Records drawn from a dataset
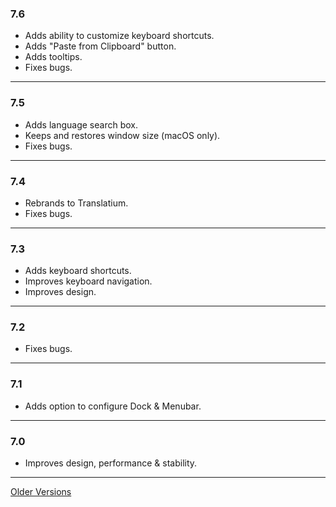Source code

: ### 7.6
- Adds ability to customize keyboard shortcuts.
- Adds "Paste from Clipboard" button.
- Adds tooltips.
- Fixes bugs.

---

### 7.5
- Adds language search box.
- Keeps and restores window size (macOS only).
- Fixes bugs.

---

### 7.4
- Rebrands to Translatium.
- Fixes bugs.

---

### 7.3
- Adds keyboard shortcuts.
- Improves keyboard navigation.
- Improves design.

---

### 7.2
- Fixes bugs.

---

### 7.1
- Adds option to configure Dock & Menubar.

---

### 7.0
- Improves design, performance & stability.

---
[Older Versions](RELEASE_NOTES_0.md)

• [Required action]: Return all lines in the entries above that carry the word "keyboard".

• [Exercise output]:
- Adds ability to customize keyboard shortcuts.
- Adds keyboard shortcuts.
- Improves keyboard navigation.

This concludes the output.